The Least-Squares Regression Line (College Board AP® Statistics): Study Guide

Written by: Mark Curtis

Reviewed by: Dan Finlay

Updated on 28 August 2024

Least-squares regression line

What is the least-squares regression line?

The least-squares regression line is a special type of regression line that:
- minimizes the sum of the squares of the residuals
- and that passes through the mean point $(\bar{x}, \bar{y})$
  - where $\bar{x}$ is the mean of the $x$ -values
  - and $\bar{y}$ is the mean of the $y$ -values
It is used to predict $y$ -values from given $x$ -values
- Its full name is the least-squares regression line of $y$ on $x$
- This is not the same line if you wanted to predict $x$ -values from given $y$ -values
  - That is the least-squares regression line of $x$ on $y$
  - You cannot swap $x$ and $y$

What is the sum of the squares of the residuals?

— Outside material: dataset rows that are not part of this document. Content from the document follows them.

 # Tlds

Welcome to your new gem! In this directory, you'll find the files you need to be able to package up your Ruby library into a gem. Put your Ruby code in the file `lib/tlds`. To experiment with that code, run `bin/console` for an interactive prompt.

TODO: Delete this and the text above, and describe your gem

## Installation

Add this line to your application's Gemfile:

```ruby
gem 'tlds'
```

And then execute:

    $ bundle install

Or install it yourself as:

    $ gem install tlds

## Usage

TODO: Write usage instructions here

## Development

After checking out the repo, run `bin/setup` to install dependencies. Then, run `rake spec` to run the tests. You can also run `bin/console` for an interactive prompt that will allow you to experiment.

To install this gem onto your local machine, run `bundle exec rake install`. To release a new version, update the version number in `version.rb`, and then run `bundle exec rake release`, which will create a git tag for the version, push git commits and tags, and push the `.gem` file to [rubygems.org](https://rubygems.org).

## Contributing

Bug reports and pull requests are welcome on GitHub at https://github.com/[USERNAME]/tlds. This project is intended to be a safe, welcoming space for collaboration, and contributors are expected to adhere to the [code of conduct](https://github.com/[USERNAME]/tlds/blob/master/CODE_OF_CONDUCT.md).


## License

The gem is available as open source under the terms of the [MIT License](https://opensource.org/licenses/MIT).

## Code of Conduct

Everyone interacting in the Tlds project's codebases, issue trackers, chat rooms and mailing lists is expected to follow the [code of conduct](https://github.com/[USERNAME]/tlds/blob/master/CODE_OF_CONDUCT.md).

The sum of the squares of the residuals for any regression line is found by
- calculating the residuals for each data point
- squaring each residual
- then adding together all these squared values

Why is the sum of the squares of the residuals minimized?

Residuals are like errors when comparing regression lines
- A good regression line should minimize the residuals
  - So compare the sum of all the residuals for different regression lines
- However, the sum of all the residuals is zero
  - The positive residuals end up cancelling out the negative ones
- So, instead, compare the sum of the squares of the residuals
  - because squaring the residuals makes them all positive
  - which stops any cancellation
The regression line with the smallest possible sum of the squares of the residuals is the least-squares regression line

What is the equation of the least-squares regression line?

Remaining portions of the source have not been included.